Just how badly are pigs treated at their farms? As piglets, says GAN's director Andrew Plumbly, "their tails are sliced off, their teeth are chipped, and then they're castrated - all without anaesthetic. In the movie we're showing, there's a quick scene of a piglet being picked up, its scrotum sliced open and the testicles pulled out. Their screams are enough to raise the roof. It looks extremely painful."

Not enough attention has been paid to the ethical dilemmas surrounding the consequences of our collective love of pork, Plumbly says, so the evening will focus on the pigs' inhumane treatment. It will be accompanied by a screening of the NFB documentary Bacon: le film.

The event is free, although Plumbly asks that participants bring a vegan dish to serve four people. Guests are welcome from 6 p.m. on at the GAN office (372 Ste-Catherine W., #308). The screening begins at 7:30 p.m. » Patrick Lejtenyi


REAR-VIEW MIRROR

17 YEARS AGO THIS WEEK
Sep. 4-24, 1986

On the cover: A look at five choreographers shaping Montreal dance. The five are Ginette Laurin, Edouard Lock, Linda Rabin, James Kudelka and Paul-André Fortier, all of whom are presenting new shows for the upcoming season. "Ballet pretends that sex doesn't exist. Not that I am obsessed with sex but I am always trying to seduce," says Fortier.
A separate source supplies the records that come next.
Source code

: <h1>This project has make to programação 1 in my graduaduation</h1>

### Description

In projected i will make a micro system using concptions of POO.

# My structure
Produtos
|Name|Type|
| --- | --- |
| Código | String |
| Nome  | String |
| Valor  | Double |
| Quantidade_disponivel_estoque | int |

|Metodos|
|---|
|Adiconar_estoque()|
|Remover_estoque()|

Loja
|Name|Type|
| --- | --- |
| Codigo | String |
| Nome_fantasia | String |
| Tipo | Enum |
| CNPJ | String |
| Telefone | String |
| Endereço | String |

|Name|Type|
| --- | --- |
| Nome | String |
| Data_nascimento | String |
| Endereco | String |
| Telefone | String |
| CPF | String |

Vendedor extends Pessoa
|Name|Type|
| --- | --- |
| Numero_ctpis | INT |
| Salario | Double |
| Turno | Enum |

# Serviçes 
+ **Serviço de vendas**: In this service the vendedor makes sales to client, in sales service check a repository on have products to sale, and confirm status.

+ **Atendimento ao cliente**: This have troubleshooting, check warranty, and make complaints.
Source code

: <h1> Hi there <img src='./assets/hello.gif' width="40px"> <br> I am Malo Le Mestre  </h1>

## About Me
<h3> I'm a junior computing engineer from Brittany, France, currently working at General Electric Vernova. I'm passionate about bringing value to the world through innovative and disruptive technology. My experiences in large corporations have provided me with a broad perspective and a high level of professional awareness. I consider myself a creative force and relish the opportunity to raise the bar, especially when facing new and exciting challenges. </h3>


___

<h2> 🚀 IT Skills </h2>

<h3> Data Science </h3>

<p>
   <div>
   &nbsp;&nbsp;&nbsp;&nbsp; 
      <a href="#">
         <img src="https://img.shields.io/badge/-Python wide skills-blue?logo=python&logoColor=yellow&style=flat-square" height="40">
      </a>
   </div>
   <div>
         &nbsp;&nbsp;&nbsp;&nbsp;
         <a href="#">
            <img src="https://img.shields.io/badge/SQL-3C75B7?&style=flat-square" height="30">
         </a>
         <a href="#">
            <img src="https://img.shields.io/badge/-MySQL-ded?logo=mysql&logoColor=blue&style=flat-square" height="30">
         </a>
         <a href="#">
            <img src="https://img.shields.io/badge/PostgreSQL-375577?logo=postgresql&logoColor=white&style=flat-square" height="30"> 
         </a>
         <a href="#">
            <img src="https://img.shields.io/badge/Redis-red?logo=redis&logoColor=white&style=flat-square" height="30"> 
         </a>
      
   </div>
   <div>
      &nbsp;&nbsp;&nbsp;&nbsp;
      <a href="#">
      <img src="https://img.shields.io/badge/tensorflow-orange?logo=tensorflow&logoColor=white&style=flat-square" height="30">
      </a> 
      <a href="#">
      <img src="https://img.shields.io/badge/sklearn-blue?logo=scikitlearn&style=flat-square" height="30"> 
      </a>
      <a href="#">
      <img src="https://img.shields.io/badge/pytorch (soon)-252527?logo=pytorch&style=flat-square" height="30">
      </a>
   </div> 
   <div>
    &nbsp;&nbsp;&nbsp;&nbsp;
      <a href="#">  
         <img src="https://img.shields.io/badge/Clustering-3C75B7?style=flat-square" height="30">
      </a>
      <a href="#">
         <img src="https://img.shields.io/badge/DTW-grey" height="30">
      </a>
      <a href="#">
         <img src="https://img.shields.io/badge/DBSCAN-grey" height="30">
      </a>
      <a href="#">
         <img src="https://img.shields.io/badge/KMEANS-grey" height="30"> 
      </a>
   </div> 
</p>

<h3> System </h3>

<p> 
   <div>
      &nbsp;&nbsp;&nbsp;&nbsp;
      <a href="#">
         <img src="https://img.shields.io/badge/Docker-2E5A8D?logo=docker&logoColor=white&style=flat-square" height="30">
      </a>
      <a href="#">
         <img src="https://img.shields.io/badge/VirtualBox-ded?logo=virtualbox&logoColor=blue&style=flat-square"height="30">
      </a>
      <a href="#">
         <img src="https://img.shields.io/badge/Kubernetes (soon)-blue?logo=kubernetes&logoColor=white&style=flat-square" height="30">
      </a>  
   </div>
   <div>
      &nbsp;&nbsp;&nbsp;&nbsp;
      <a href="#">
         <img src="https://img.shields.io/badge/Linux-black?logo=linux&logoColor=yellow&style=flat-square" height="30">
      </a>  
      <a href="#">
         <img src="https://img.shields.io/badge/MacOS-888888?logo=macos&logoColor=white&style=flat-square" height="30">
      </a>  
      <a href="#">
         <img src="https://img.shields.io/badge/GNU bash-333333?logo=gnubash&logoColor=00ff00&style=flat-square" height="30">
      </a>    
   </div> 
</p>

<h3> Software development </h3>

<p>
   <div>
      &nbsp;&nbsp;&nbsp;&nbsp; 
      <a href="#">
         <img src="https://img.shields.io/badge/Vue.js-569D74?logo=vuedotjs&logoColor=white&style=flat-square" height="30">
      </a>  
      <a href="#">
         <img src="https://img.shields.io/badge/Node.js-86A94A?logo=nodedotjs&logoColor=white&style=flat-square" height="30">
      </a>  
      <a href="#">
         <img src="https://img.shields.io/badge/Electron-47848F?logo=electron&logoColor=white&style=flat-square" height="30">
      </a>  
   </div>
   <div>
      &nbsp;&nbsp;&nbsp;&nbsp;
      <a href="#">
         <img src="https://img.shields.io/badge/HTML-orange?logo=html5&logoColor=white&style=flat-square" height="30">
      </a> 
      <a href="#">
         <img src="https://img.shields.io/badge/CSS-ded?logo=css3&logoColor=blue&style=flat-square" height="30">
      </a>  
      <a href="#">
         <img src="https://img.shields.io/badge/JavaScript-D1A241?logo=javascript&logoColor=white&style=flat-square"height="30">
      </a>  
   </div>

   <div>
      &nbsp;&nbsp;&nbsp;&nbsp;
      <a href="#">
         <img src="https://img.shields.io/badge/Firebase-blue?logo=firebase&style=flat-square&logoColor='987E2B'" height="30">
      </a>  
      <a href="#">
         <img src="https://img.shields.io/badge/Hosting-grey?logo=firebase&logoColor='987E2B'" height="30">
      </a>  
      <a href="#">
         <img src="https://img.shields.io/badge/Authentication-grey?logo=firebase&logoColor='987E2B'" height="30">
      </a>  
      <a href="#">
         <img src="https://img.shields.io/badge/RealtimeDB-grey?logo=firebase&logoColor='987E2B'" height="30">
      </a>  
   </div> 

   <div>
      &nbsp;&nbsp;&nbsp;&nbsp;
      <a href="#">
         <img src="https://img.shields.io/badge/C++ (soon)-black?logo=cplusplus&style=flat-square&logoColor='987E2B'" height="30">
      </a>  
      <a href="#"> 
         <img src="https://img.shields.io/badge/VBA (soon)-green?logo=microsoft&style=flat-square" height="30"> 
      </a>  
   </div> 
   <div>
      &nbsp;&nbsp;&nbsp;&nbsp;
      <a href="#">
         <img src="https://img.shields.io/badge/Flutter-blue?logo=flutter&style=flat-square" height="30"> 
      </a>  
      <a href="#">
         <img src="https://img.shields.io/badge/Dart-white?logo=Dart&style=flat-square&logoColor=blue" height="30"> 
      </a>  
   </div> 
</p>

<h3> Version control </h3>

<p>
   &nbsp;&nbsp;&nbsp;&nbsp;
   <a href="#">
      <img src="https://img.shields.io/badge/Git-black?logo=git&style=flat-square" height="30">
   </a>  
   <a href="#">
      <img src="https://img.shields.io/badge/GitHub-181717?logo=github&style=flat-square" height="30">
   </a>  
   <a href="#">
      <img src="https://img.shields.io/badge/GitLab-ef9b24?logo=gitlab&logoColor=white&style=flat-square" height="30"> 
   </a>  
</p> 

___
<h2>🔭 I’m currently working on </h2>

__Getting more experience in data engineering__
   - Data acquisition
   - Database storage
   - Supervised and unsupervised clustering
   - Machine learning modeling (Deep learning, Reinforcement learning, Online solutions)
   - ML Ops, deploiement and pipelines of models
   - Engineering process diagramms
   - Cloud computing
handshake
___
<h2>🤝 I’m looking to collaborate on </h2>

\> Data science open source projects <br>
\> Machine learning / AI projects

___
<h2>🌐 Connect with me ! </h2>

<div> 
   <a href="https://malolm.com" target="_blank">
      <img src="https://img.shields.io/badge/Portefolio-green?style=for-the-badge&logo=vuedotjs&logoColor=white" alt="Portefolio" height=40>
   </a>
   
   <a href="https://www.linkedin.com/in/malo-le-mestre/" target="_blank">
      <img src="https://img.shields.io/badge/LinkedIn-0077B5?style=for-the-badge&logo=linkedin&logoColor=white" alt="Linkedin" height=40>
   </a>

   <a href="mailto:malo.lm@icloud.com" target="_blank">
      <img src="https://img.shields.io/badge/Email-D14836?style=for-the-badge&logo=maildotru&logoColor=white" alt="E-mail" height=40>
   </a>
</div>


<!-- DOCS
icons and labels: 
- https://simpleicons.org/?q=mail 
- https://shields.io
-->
• Pollution is killing the St. Lawrence beluga whales. One report by researchers shows that 80 per cent of whales studied had over 50 ppm (parts per million) of PCBs in their blubber. Canada bans the sale of fish with two ppm.

• "Though this vinyl timewarp reflects a derivative style, the band has adeptly infused enough freshness to maintain an interest in the sound," reads the review of the Gruesomes' Tyrants of Teen Trash.

• Four movies at the World Film Fest show that Canadians are "producing a varied and vital cinema." As proof, José Arroyo points to Bachar Ch'bib's Evixion, in which "there is no dialogue except for a crazy poetess who spouts radical doggerel."


Angels & Insects

Angel >> Good pot Even though millions of Canadians know where to get it, the feds still can't grow it. Medicinal marijuana advocates savaged the government's pot crop as extremely weak and essentially useless. A study by Canadians for Safe Access, a patients' rights group that's pushing for safe, effective weed, shows that federal pot has only about three per cent THC, well below the 10.2 per cent as advertised, and that it contains traces of lead and arsenic. Some of the country's first patients allowed to smoke the pot are demanding their money back, saying they will go back to the street to buy their pot, where quality is usually assured.
Insect >> Agricultural subsidies The collapse of the WTO talks in Cancun this weekend may have been cheered by some activists, but the major consequence is that the body governing world trade is still no closer to resolving some of its principal problems. The developed world's own agricultural subsidies, combined with high tariffs on food imports, effectively block economic development in the world's poorest countries. The industrial world spends roughly $350-billion a year on farm subsidies and $50-billion on foreign aid. So where is all that much-vaunted free trade anyway?